I am trying to find (line and column position) all the references of a specific function declaration when parsing a C++ source file via libclang in Python.
For example:
#include <iostream>
using namespace std;
int addition (int a, int b)
{
int r;
r=a+b;
return r;
}
int main ()
{
int z, q;
z = addition (5,3);
q = addition (5,5);
cout << "The first result is " << z;
cout << "The second result is " << q;
}
So, for the source file above, I would like for the function declaration for addition in line 5, I would like the find_all_function_decl_references(see below) to return the references of addition at lines 15 and 16.
I have tried this (adapted from here)
import clang.cindex
import ccsyspath
index = clang.cindex.Index.create()
translation_unit = index.parse(filename, args=args)
for node in translation_unit.cursor.walk_preorder():
node_definition = node.get_definition()
if node.location.file is None:
continue
if node.location.file.name != sourcefile:
continue
if node_def is None:
pass
if node.kind.name == 'FUNCTION_DECL':
if node.kind.is_reference():
find_all_function_decl_references(node_definition.displayname) # TODO
Another approach could be to store all the function declarations found on a list and run the find_all_function_decl_references method on each.

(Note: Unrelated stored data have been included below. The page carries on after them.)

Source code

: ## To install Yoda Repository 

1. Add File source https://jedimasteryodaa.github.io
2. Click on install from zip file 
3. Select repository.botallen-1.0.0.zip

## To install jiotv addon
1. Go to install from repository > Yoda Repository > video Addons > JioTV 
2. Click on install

Does anyone has any idea of how to approach this? How this find_all_function_decl_references method would be? (I am very new with libclang and Python.)
I have seen this where the def find_typerefs is finding all references to some type but I am not sure how to implement it for my needs.

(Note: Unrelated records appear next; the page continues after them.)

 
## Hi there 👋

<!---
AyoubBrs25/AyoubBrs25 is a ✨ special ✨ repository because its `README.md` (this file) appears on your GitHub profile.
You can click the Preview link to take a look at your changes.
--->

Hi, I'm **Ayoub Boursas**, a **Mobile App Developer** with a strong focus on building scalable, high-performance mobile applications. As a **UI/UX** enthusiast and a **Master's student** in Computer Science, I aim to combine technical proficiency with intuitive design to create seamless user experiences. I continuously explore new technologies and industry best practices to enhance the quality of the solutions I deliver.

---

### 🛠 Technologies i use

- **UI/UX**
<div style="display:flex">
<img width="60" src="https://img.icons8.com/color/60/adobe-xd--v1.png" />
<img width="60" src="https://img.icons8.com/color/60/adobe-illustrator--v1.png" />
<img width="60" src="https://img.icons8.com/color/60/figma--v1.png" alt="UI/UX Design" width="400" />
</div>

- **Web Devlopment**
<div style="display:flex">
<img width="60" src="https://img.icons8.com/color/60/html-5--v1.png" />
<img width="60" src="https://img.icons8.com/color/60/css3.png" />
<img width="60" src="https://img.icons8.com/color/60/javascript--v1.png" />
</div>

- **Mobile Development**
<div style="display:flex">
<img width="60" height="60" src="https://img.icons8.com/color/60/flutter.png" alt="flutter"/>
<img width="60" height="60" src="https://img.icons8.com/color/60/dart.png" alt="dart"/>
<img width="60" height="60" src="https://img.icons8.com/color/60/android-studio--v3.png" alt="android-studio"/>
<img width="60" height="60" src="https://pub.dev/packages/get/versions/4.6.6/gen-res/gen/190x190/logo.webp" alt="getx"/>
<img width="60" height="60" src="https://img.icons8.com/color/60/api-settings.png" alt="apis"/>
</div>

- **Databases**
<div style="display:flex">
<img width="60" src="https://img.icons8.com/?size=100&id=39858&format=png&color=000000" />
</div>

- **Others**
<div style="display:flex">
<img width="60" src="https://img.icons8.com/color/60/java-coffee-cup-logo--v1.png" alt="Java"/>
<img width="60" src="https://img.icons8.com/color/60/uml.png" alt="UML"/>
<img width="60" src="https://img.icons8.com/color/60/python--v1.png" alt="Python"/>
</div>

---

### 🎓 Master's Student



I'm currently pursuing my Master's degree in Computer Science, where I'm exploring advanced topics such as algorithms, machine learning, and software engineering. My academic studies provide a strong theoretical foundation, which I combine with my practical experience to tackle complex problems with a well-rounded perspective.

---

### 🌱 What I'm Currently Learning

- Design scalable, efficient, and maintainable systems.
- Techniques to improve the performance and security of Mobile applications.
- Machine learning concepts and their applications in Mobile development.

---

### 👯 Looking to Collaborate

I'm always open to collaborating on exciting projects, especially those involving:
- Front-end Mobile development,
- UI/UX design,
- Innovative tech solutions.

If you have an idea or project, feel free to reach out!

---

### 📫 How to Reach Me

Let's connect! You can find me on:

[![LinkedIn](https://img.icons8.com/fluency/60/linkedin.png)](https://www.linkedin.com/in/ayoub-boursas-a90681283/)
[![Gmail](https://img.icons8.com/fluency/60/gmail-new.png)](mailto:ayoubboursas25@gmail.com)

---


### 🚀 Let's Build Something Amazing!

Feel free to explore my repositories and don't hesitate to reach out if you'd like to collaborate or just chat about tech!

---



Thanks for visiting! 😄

Ideally, I would like to be able to fetch all references for any declaration; not only functions but variable declarations, parameter declarations (e.g. the a and b in the example above in line 7), class declarations etc.
EDIT
Following Andrew's comment, here are some details regarding my setup specifications:
LLVM 3.8.0-win64
libclang-py3 3.8.1
Python3.5.1 (in Windows, I assume CPython)
For the args, I tried both the ones suggested in the answer here and the ones from another answer.
*Please note, given my small programming experience I could appreciate an answer with a brief explanation of how it works.
The thing that really makes this problem challenging is the complexity of C++.
Consider what is callable in C++: functions, lambdas, the function call operator, member functions, template functions and member template functions. So in the case of just matching call expressions, you'd need to be able to disambiguate these cases.
Furthermore, libclang doesn't offer a perfect view of the clang AST (some nodes don't get exposed completely, particularly some nodes related to templates). Consequently, it's possible (even likely) that an arbitrary code fragment would contain some construct where libclangs view of the AST was insufficient to associate the call expression with a declaration.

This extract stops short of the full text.